Einspruchsstatistik der Finanzämter

Das Bundesfinanzministerium hat auch für das Jahr 2008 wieder aus den Statistiken der einzelnen Bundesländer eine Übersicht über die Einspruchsverfahren in den Finanzämtern erstellt:

Einspruchsstatistik der Finanzämter
Unerledigte Einsprüche am 1.1.2008 6.938.338
Eingegangene Einsprüche
— (Veränderung gegenüber Vorjahr: +5,2 %)
5.279.463
Erledigte Einsprüche
— (Veränderung gegenüber Vorjahr: +44,1 %)
5.536.353

davon erledigt durch:

Rücknahme des Einspruchs


1.166.402
(= 21,1 %)

Abhilfe 2.330.618
(= 42,1 %)
Einspruchsentscheidung 1.321.408
(= 23,9 %)
Teil-Einspruchsentscheidung 717.925
(= 12,9 %)
Unerledigte Einsprüche am 31.12.2008 6.681.448
(= – 3,7 %)

Nicht erfasst sind die im Lohnsteuerermäßigungsverfahren wegen der Verfassungsmäßigkeit der Neuregelung zur Entfernungspauschale eingelegten Einsprüche. Teil-Einspruchsentscheidungen (§ 367 Abs. 2a der Abgabenordnung – AO -) werden als Erledigungsfall im Sinne der Statistik behandelt, da davon auszugehen ist, dass insoweit die Einspruchsverfahren später in den meisten Fällen durch eine in der Statistik nicht erfasste Allgemeinverfügung nach § 367 Abs. 2b AO abgeschlossen werden.
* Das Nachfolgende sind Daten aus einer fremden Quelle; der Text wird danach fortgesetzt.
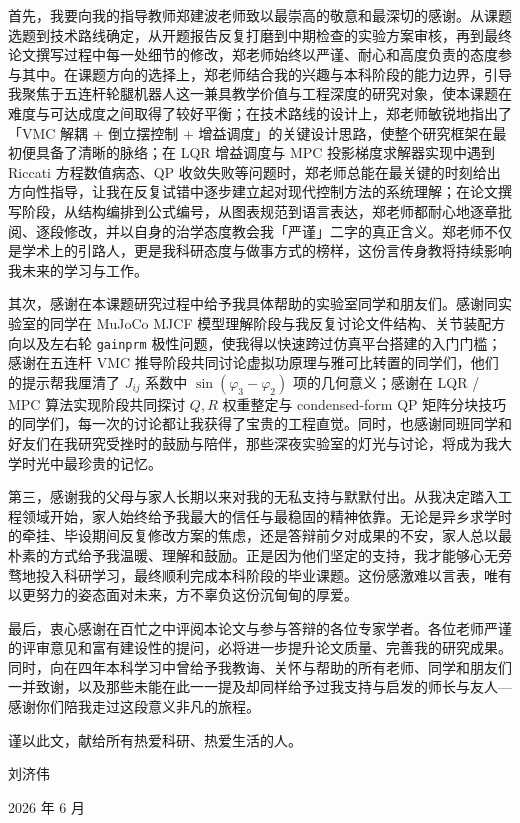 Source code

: \documentclass{smbuthesis}
\begin{document}
首先，我要向我的指导教师郑建波老师致以最崇高的敬意和最深切的感谢。从课题选题到技术路线确定，从开题报告反复打磨到中期检查的实验方案审核，再到最终论文撰写过程中每一处细节的修改，郑老师始终以严谨、耐心和高度负责的态度参与其中。在课题方向的选择上，郑老师结合我的兴趣与本科阶段的能力边界，引导我聚焦于五连杆轮腿机器人这一兼具教学价值与工程深度的研究对象，使本课题在难度与可达成度之间取得了较好平衡；在技术路线的设计上，郑老师敏锐地指出了「VMC 解耦 + 倒立摆控制 + 增益调度」的关键设计思路，使整个研究框架在最初便具备了清晰的脉络；在 LQR 增益调度与 MPC 投影梯度求解器实现中遇到 Riccati 方程数值病态、QP 收敛失败等问题时，郑老师总能在最关键的时刻给出方向性指导，让我在反复试错中逐步建立起对现代控制方法的系统理解；在论文撰写阶段，从结构编排到公式编号，从图表规范到语言表达，郑老师都耐心地逐章批阅、逐段修改，并以自身的治学态度教会我「严谨」二字的真正含义。郑老师不仅是学术上的引路人，更是我科研态度与做事方式的榜样，这份言传身教将持续影响我未来的学习与工作。

其次，感谢在本课题研究过程中给予我具体帮助的实验室同学和朋友们。感谢同实验室的同学在 MuJoCo MJCF 模型理解阶段与我反复讨论文件结构、关节装配方向以及左右轮 \texttt{gainprm} 极性问题，使我得以快速跨过仿真平台搭建的入门门槛；感谢在五连杆 VMC 推导阶段共同讨论虚拟功原理与雅可比转置的同学们，他们的提示帮我厘清了 $J_{ij}$ 系数中 $\sin(\varphi_3 - \varphi_2)$ 项的几何意义；感谢在 LQR / MPC 算法实现阶段共同探讨 $Q, R$ 权重整定与 condensed-form QP 矩阵分块技巧的同学们，每一次的讨论都让我获得了宝贵的工程直觉。同时，也感谢同班同学和好友们在我研究受挫时的鼓励与陪伴，那些深夜实验室的灯光与讨论，将成为我大学时光中最珍贵的记忆。

第三，感谢我的父母与家人长期以来对我的无私支持与默默付出。从我决定踏入工程领域开始，家人始终给予我最大的信任与最稳固的精神依靠。无论是异乡求学时的牵挂、毕设期间反复修改方案的焦虑，还是答辩前夕对成果的不安，家人总以最朴素的方式给予我温暖、理解和鼓励。正是因为他们坚定的支持，我才能够心无旁骛地投入科研学习，最终顺利完成本科阶段的毕业课题。这份感激难以言表，唯有以更努力的姿态面对未来，方不辜负这份沉甸甸的厚爱。

最后，衷心感谢在百忙之中评阅本论文与参与答辩的各位专家学者。各位老师严谨的评审意见和富有建设性的提问，必将进一步提升论文质量、完善我的研究成果。同时，向在四年本科学习中曾给予我教诲、关怀与帮助的所有老师、同学和朋友们一并致谢，以及那些未能在此一一提及却同样给予过我支持与启发的师长与友人---感谢你们陪我走过这段意义非凡的旅程。

谨以此文，献给所有热爱科研、热爱生活的人。

\vspace{1em}
\hfill 刘济伟

\hfill 2026 年 6 月



\end{document}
Einige Anmerkungen, umm Fehlinterpretationen vorzubeugen:

Der Endbestand von 6.681.448 unerledigten Einsprüchen hört sich zunächst hoch an. Allerdings sind hierin auch 5.104.846 Verfahren enthalten, die nach § 363 AO ausgesetzt sind oder ruhen und daher von den Finanzämtern nicht abschließend bearbeitet werden können.
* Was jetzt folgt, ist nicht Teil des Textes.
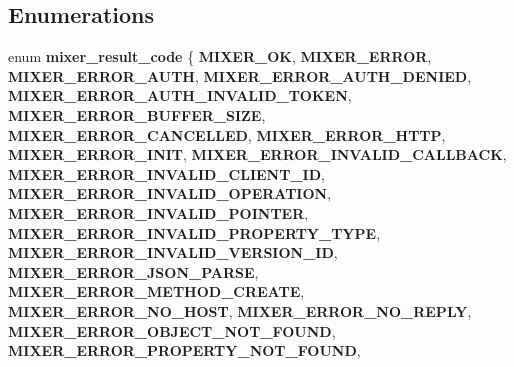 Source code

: \subsection*{Enumerations}
\begin{DoxyCompactItemize}
\item 
\mbox{\label{group__interactivity_ga174546a7b8b4e14a1f28ff39e6bac482}} 
enum {\bfseries mixer\+\_\+result\+\_\+code} \{ \newline
{\bfseries M\+I\+X\+E\+R\+\_\+\+OK}, 
{\bfseries M\+I\+X\+E\+R\+\_\+\+E\+R\+R\+OR}, 
{\bfseries M\+I\+X\+E\+R\+\_\+\+E\+R\+R\+O\+R\+\_\+\+A\+U\+TH}, 
{\bfseries M\+I\+X\+E\+R\+\_\+\+E\+R\+R\+O\+R\+\_\+\+A\+U\+T\+H\+\_\+\+D\+E\+N\+I\+ED}, 
\newline
{\bfseries M\+I\+X\+E\+R\+\_\+\+E\+R\+R\+O\+R\+\_\+\+A\+U\+T\+H\+\_\+\+I\+N\+V\+A\+L\+I\+D\+\_\+\+T\+O\+K\+EN}, 
{\bfseries M\+I\+X\+E\+R\+\_\+\+E\+R\+R\+O\+R\+\_\+\+B\+U\+F\+F\+E\+R\+\_\+\+S\+I\+ZE}, 
{\bfseries M\+I\+X\+E\+R\+\_\+\+E\+R\+R\+O\+R\+\_\+\+C\+A\+N\+C\+E\+L\+L\+ED}, 
{\bfseries M\+I\+X\+E\+R\+\_\+\+E\+R\+R\+O\+R\+\_\+\+H\+T\+TP}, 
\newline
{\bfseries M\+I\+X\+E\+R\+\_\+\+E\+R\+R\+O\+R\+\_\+\+I\+N\+IT}, 
{\bfseries M\+I\+X\+E\+R\+\_\+\+E\+R\+R\+O\+R\+\_\+\+I\+N\+V\+A\+L\+I\+D\+\_\+\+C\+A\+L\+L\+B\+A\+CK}, 
{\bfseries M\+I\+X\+E\+R\+\_\+\+E\+R\+R\+O\+R\+\_\+\+I\+N\+V\+A\+L\+I\+D\+\_\+\+C\+L\+I\+E\+N\+T\+\_\+\+ID}, 
{\bfseries M\+I\+X\+E\+R\+\_\+\+E\+R\+R\+O\+R\+\_\+\+I\+N\+V\+A\+L\+I\+D\+\_\+\+O\+P\+E\+R\+A\+T\+I\+ON}, 
\newline
{\bfseries M\+I\+X\+E\+R\+\_\+\+E\+R\+R\+O\+R\+\_\+\+I\+N\+V\+A\+L\+I\+D\+\_\+\+P\+O\+I\+N\+T\+ER}, 
{\bfseries M\+I\+X\+E\+R\+\_\+\+E\+R\+R\+O\+R\+\_\+\+I\+N\+V\+A\+L\+I\+D\+\_\+\+P\+R\+O\+P\+E\+R\+T\+Y\+\_\+\+T\+Y\+PE}, 
{\bfseries M\+I\+X\+E\+R\+\_\+\+E\+R\+R\+O\+R\+\_\+\+I\+N\+V\+A\+L\+I\+D\+\_\+\+V\+E\+R\+S\+I\+O\+N\+\_\+\+ID}, 
{\bfseries M\+I\+X\+E\+R\+\_\+\+E\+R\+R\+O\+R\+\_\+\+J\+S\+O\+N\+\_\+\+P\+A\+R\+SE}, 
\newline
{\bfseries M\+I\+X\+E\+R\+\_\+\+E\+R\+R\+O\+R\+\_\+\+M\+E\+T\+H\+O\+D\+\_\+\+C\+R\+E\+A\+TE}, 
{\bfseries M\+I\+X\+E\+R\+\_\+\+E\+R\+R\+O\+R\+\_\+\+N\+O\+\_\+\+H\+O\+ST}, 
{\bfseries M\+I\+X\+E\+R\+\_\+\+E\+R\+R\+O\+R\+\_\+\+N\+O\+\_\+\+R\+E\+P\+LY}, 
{\bfseries M\+I\+X\+E\+R\+\_\+\+E\+R\+R\+O\+R\+\_\+\+O\+B\+J\+E\+C\+T\+\_\+\+N\+O\+T\+\_\+\+F\+O\+U\+ND}, 
\newline
{\bfseries M\+I\+X\+E\+R\+\_\+\+E\+R\+R\+O\+R\+\_\+\+P\+R\+O\+P\+E\+R\+T\+Y\+\_\+\+N\+O\+T\+\_\+\+F\+O\+U\+ND}, 

\end{DoxyCompactItemize}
Soweit 42,1% der Einspruchsverfahren durch Abhilfe erledigt werden, bedeutet dies nicht, dass die Finanzämter in über 40% der Fälle im Besteuerungsverfahren falsch gearbeitet hätte. Viele Abhilfeentscheidungen beruhen auch darauf, dass erst im Einspruchsverfahren (etwa nach erfolgter Steuerschätzung) Steuererklärungen abgegeben oder Aufwendungen geltend gemacht bzw. belegt werden.
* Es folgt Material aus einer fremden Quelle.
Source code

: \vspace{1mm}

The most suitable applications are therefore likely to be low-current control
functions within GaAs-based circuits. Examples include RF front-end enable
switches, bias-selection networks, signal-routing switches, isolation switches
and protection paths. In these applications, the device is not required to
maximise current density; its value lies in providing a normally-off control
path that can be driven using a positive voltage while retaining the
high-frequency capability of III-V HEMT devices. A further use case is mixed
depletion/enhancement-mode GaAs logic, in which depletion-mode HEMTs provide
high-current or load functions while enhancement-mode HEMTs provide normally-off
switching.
In einer interessanten Position ist die Übersicht leider nicht aussagekräftig, obwohl diese Zahl sicherlich interessant wäre: Die Übersicht nennt zwar die Zahl der Einsprüche, nicht aber die Zahl der Verwaltungsakte, so dass keine Aussage getroffen werden kann zu dem prozentualen Anteil der mit einem Einspruch angegriffenen Verwaltungsakte. Hierzu liegen dem Bundesfinanzministerium wohl keine Zahlen vor, zumal mit dem Einspruch nicht nur Steuerbescheide angefochten werden können, sondern auch sonstige von den Finanzbehörden erlassene Verwaltungsakte angegriffen werden können, wie z. B. die Anordnung einer Außenprüfung, die Ablehnung einer Stundung oder eines Steuererlasses.

Im Jahr 2008 wurden gegen die Finanzämter 70.176 Klagen erhoben, dies entspricht einer Quote von rd. 1,3 % der insgesamt erledigten Einsprüche.